● **Task item**
From the entries, copy every line that carries the string "names".
=== Data section ===
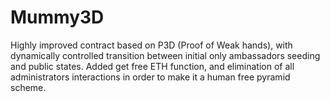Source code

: # Mummy3D
Highly improved contract based on P3D (Proof of Weak hands), with dynamically controlled transition between initial only ambassadors seeding and public states. Added get free ETH function, and elimination of all administrators interactions in order to make it a human free pyramid scheme.
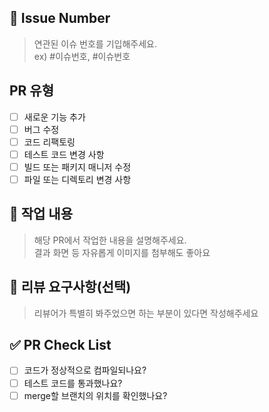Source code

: ## 🔗 Issue Number

> 연관된 이슈 번호를 기입해주세요.   
> ex) #이슈번호, #이슈번호

## PR 유형
- [ ] 새로운 기능 추가
- [ ] 버그 수정
- [ ] 코드 리팩토링
- [ ] 테스트 코드 변경 사항
- [ ] 빌드 또는 패키지 매니저 수정
- [ ] 파일 또는 디렉토리 변경 사항

## 📝 작업 내용

> 해당 PR에서 작업한 내용을 설명해주세요.   
> 결과 화면 등 자유롭게 이미지를 첨부해도 좋아요


## 🔖 리뷰 요구사항(선택)

> 리뷰어가 특별히 봐주었으면 하는 부분이 있다면 작성해주세요


## ✅ PR Check List
- [ ] 코드가 정상적으로 컴파일되나요?
- [ ] 테스트 코드를 통과했나요?
- [ ] merge할 브랜치의 위치를 확인했나요?
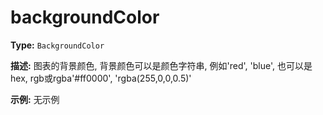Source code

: # backgroundColor

**Type:** `BackgroundColor`

**描述:**
图表的背景颜色, 背景颜色可以是颜色字符串, 例如'red', 'blue', 也可以是hex, rgb或rgba'#ff0000', 'rgba(255,0,0,0.5)'

**示例:**
无示例

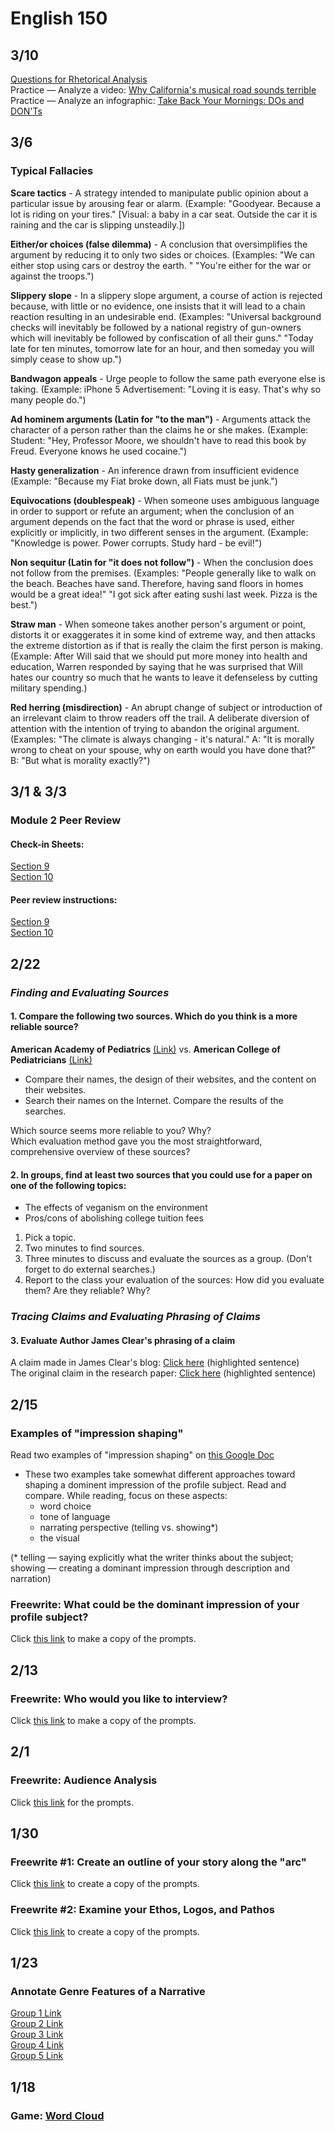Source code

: # English 150
## 3/10
[Questions for Rhetorical Analysis](https://docs.google.com/document/d/1efjKNW65pdbOq4vftard-fhOM7iwrzshA41k8-zXCV4/edit?usp=sharing)  
Practice — Analyze a video: [Why California's musical road sounds terrible](https://youtu.be/Ef93WmlEho0)  
Practice — Analyze an infographic: [Take Back Your Mornings: DOs and DON'Ts](https://cdn.lifehack.org/wp-content/uploads/2015/09/1413563200-take-your-mornings-back-infographic1.jpg)

## 3/6 
### Typical Fallacies
**Scare tactics** - A strategy intended to manipulate public opinion about a particular issue by arousing fear or alarm. (Example: "Goodyear. Because a lot is riding on your tires." [Visual: a baby in a car seat. Outside the car it is raining and the car is slipping unsteadily.]) 

**Either/or choices (false dilemma)** - A conclusion that oversimplifies the argument by reducing it to only two sides or choices. (Examples: "We can either stop using cars or destroy the earth. " "You're either for the war or against the troops.") 

**Slippery slope** - In a slippery slope argument, a course of action is rejected because, with little or no evidence, one insists that it will lead to a chain reaction resulting in an undesirable end. (Examples: "Universal background checks will inevitably be followed by a national registry of gun-owners which will inevitably be followed by confiscation of all their guns." "Today late for ten minutes, tomorrow late for an hour, and then someday you will simply cease to show up.") 

**Bandwagon appeals** - Urge people to follow the same path everyone else is taking. (Example: iPhone 5 Advertisement: "Loving it is easy. That's why so many people do.") 

**Ad hominem arguments (Latin for "to the man")** - Arguments attack the character of a person rather than the claims he or she makes. (Example: Student: "Hey, Professor Moore, we shouldn't have to read this book by Freud. Everyone knows he used cocaine.") 

**Hasty generalization** - An inference drawn from insufficient evidence (Example: "Because my Fiat broke down, all Fiats must be junk.") 

**Equivocations (doublespeak)** - When someone uses ambiguous language in order to support or refute an argument; when the conclusion of an argument depends on the fact that the word or phrase is used, either explicitly or implicitly, in two different senses in the argument. (Example: "Knowledge is power. Power corrupts. Study hard - be evil!") 

**Non sequitur (Latin for "it does not follow")** - When the conclusion does not follow from the premises. (Examples: "People generally like to walk on the beach. Beaches have sand. Therefore, having sand floors in homes would be a great idea!" "I got sick after eating sushi last week. Pizza is the best.") 

**Straw man** - When someone takes another person's argument or point, distorts it or exaggerates it in some kind of extreme way, and then attacks the extreme distortion as if that is really the claim the first person is making. (Example: After Will said that we should put more money into health and education, Warren responded by saying that he was surprised that Will hates our country so much that he wants to leave it defenseless by cutting military spending.) 

**Red herring (misdirection)** - An abrupt change of subject or introduction of an irrelevant claim to throw readers off the trail. A deliberate diversion of attention with the intention of trying to abandon the original argument. (Examples: "The climate is always changing - it's natural." A: "It is morally wrong to cheat on your spouse, why on earth would you have done that?" B: "But what is morality exactly?") 
## 3/1 & 3/3
### Module 2 Peer Review
#### Check-in Sheets: 
[Section 9](https://docs.google.com/spreadsheets/d/1zim07oNk5nB9GeM4tFlIecoBJY9_6UU4olaojzEyeQc/edit?usp=sharing)  
[Section 10](https://docs.google.com/spreadsheets/d/1ho5pYqs0JBXgC1z18bomKmgKc14lg53ivX1jROrNxfw/edit?usp=sharing)  
#### Peer review instructions:
[Section 9](https://canvas.iastate.edu/courses/96783/assignments/1879862)  
[Section 10](https://canvas.iastate.edu/courses/96784/assignments/1879955)  
## 2/22
### *Finding and Evaluating Sources*
#### 1. Compare the following two sources. Which do you think is a more reliable source?
**American Academy of Pediatrics** [(Link)](https://www.aap.org/) vs. **American College of Pediatricians** [(Link)](https://acpeds.org/)  
- Compare their names, the design of their websites, and the content on their websites.  
- Search their names on the Internet. Compare the results of the searches.  

Which source seems more reliable to you? Why?  
Which evaluation method gave you the most straightforward, comprehensive overview of these sources?
  
#### 2. In groups, find at least **two sources** that you could use for a paper on one of the following topics:  
- The effects of veganism on the environment  
- Pros/cons of abolishing college tuition fees  

1. Pick a topic.  
2. Two minutes to find sources.  
3. Three minutes to discuss and evaluate the sources as a group. (Don't forget to do external searches.)  
4. Report to the class your evaluation of the sources: How did you evaluate them? Are they reliable? Why?  
  
### *Tracing Claims and Evaluating Phrasing of Claims*
#### 3. Evaluate Author James Clear's phrasing of a claim
A claim made in James Clear's blog: [Click here](https://jamesclear.com/habits#:~:text=According%20to%20researchers%20at%20Duke%20University%2C%20habits%20account%20for%20about%2040%20percent%20of%20our%20behaviors%20on%20any%20given%20day.%C2%A0) (highlighted sentence)  
The original claim in the research paper: [Click here](https://drive.google.com/file/d/1gjJM0-7g2VHLGKrsNwGU53dFXbisX4J2/view?usp=sharing) (highlighted sentence)  

## 2/15
### Examples of "impression shaping"
Read two examples of "impression shaping" on [this Google Doc](https://docs.google.com/document/d/1eg1P7SgkfFLUQrU1EWgOcMPOcix9NDwXRm-_r5f8ePY/edit?usp=sharing)  
- These two examples take somewhat different approaches toward shaping a dominent impression of the profile subject. Read and compare. While reading, focus on these aspects:
  - word choice
  - tone of language
  - narrating perspective (telling vs. showing*)
  - the visual  
  
(* telling — saying explicitly what the writer thinks about the subject; showing — creating a dominant impression through description and narration)
### Freewrite: What could be the dominant impression of your profile subject? 
Click [this link](https://docs.google.com/document/d/1-ADpf1JnZrKzUmqWUa31JZcdZ4fUAxBn4lojof5TvgA/copy) to make a copy of the prompts.
## 2/13
### Freewrite: Who would you like to interview?
Click [this link](https://docs.google.com/document/d/1gBOVXZMYk-SG7I_g4FpHlq3WNzyaJioVcHBLBUJeZTk/copy) to make a copy of the prompts.
## 2/1
### Freewrite: Audience Analysis
Click [this link](https://docs.google.com/document/d/1oBFbdjgxg5MzD56YOhMST_6pGMu9baji7kvEpJ5XWbg/copy) for the prompts.
## 1/30
### Freewrite #1: Create an outline of your story along the "arc"
Click [this link](https://docs.google.com/document/d/1ZJv0wCOBM4SrBvcJDyc8PwoytF4yWtOW7QQxafTXgU0/copy) to create a copy of the prompts.
### Freewrite #2: Examine your Ethos, Logos, and Pathos
Click [this link](https://docs.google.com/document/d/1S3SdoGjcivXVyiNR9UALYYZ8TMXIbpoBNyJKYuydNUY/copy) to create a copy of the prompts.
## 1/23
### Annotate Genre Features of a Narrative
[Group 1 Link](https://docs.google.com/document/d/1_cSslx4TwlJbqVGfD0XE9ViholDApORI7IPG-oY3p3w/edit?usp=sharing)  
[Group 2 Link](https://docs.google.com/document/d/1lMls-etzMy2DE8Z_cupengo2TtJ0sImY6E7_NoxUF8I/edit?usp=sharing)  
[Group 3 Link](https://docs.google.com/document/d/1NgZtUjqCeYOoqVteAzWAO37-s9XzLi0PJPoH3FVAEcs/edit?usp=sharing)  
[Group 4 Link](https://docs.google.com/document/d/14s0-7s2NU2hGnD8pJ1IbmBIQ0_IEb1qhp34-NTfo4TI/edit?usp=sharing)  
[Group 5 Link](https://docs.google.com/document/d/1b4f0rglTSnue6F88whxJYljZdhWfeXdLhb-NytUrpsY/edit?usp=sharing)  
## 1/18
### Game: [Word Cloud](https://www.menti.com/albq9yin3bia)
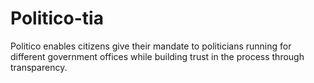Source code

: # Politico-tia
Politico enables citizens give their mandate to politicians running for different government offices while building trust in the process through transparency.
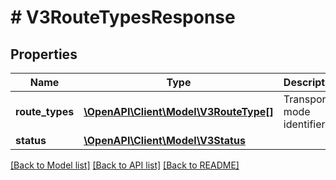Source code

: # # V3RouteTypesResponse

## Properties

Name | Type | Description | Notes
------------ | ------------- | ------------- | -------------
**route_types** | [**\OpenAPI\Client\Model\V3RouteType[]**](V3RouteType.md) | Transport mode identifiers | [optional]
**status** | [**\OpenAPI\Client\Model\V3Status**](V3Status.md) |  | [optional]

[[Back to Model list]](../../README.md#models) [[Back to API list]](../../README.md#endpoints) [[Back to README]](../../README.md)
===
● **Answer box**
- Compare their names, the design of their websites, and the content on their websites.  
- Search their names on the Internet. Compare the results of the searches.  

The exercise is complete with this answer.